A DC_ADD_CAPACITY event can span multiple event records grouped together
by the CXL_DCD_EVENT_MORE flag. Extents are staged in the pending list until
the last event record ('More'=0) is received, at which point the pending
list is processed. If the device opens such a chain (More=1) but never
sends the closing record, the staged list sits indefinitely.

Add a delayed-work watchdog that, on expiry, refuses the chain with an
empty ADD_DC_RESPONSE and drops the staged list.

The 20s timeout is a conservative upper bound and may be tightened
later.
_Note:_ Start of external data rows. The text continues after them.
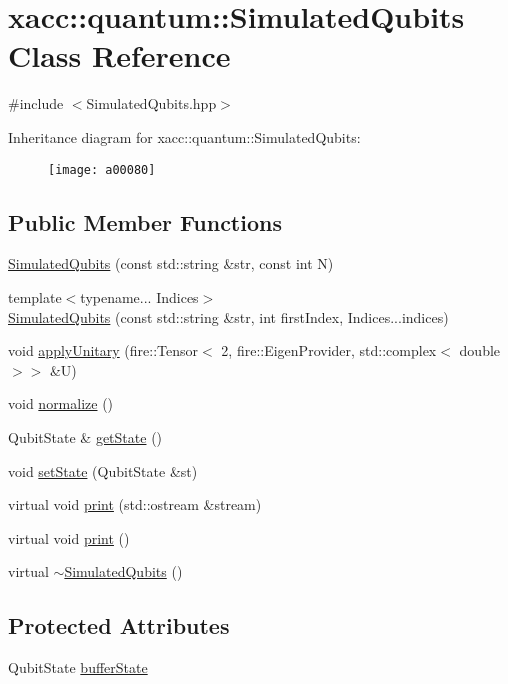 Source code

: \hypertarget{a00080}{}\section{xacc\+:\+:quantum\+:\+:Simulated\+Qubits Class Reference}
\label{a00080}


{\ttfamily \#include $<$Simulated\+Qubits.\+hpp$>$}

Inheritance diagram for xacc\+:\+:quantum\+:\+:Simulated\+Qubits\+:\begin{figure}[H]
\begin{center}
\leavevmode
\texttt{[image: a00080]}
\end{center}
\end{figure}
\subsection*{Public Member Functions}
\begin{DoxyCompactItemize}
\item 
\hyperlink{a00080_abb0419229628210a1c187b76be6edc30}{Simulated\+Qubits} (const std\+::string \&str, const int N)
\item 
{\footnotesize template$<$typename... Indices$>$ }\\\hyperlink{a00080_ae11d09c17316adb09b93cc866969dba8}{Simulated\+Qubits} (const std\+::string \&str, int first\+Index, Indices...\+indices)
\item 
void \hyperlink{a00080_a3f4518d0135101141bf92d7e31f4fddc}{apply\+Unitary} (fire\+::\+Tensor$<$ 2, fire\+::\+Eigen\+Provider, std\+::complex$<$ double $>$$>$ \&U)
\item 
void \hyperlink{a00080_a09ee499769bb1eedaf08d6b5c29f9791}{normalize} ()
\item 
Qubit\+State \& \hyperlink{a00080_a405577717ca200ed9e524c04209e0216}{get\+State} ()
\item 
void \hyperlink{a00080_a8cd74c239c1fcecb3d03d6989732d5fe}{set\+State} (Qubit\+State \&st)
\item 
virtual void \hyperlink{a00080_a9252d30be0563f36bf1ff839c7104cd7}{print} (std\+::ostream \&stream)
\item 
virtual void \hyperlink{a00080_a32922bd2ccc64bba601c07a3c136cc3d}{print} ()
\item 
virtual \hyperlink{a00080_aebf6f30a6d8c84971091d87908680e7e}{$\sim$\+Simulated\+Qubits} ()
\end{DoxyCompactItemize}
\subsection*{Protected Attributes}
\begin{DoxyCompactItemize}
\item 
Qubit\+State \hyperlink{a00080_a630bea50ee06fd59f74450f01f95e489}{buffer\+State}
\end{DoxyCompactItemize}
The timeout is purely defensive — the spec does not require it,
but prevents issues from a lost mailbox response or a crashed fabric manager.

Signed-off-by: Anisa Su <[email protected]>
---
 drivers/cxl/core/mbox.c | 73 ++++++++++++++++++++++++++++++++++++++++-
 drivers/cxl/cxlmem.h    | 23 ++++++++++---
 2 files changed, 91 insertions(+), 5 deletions(-)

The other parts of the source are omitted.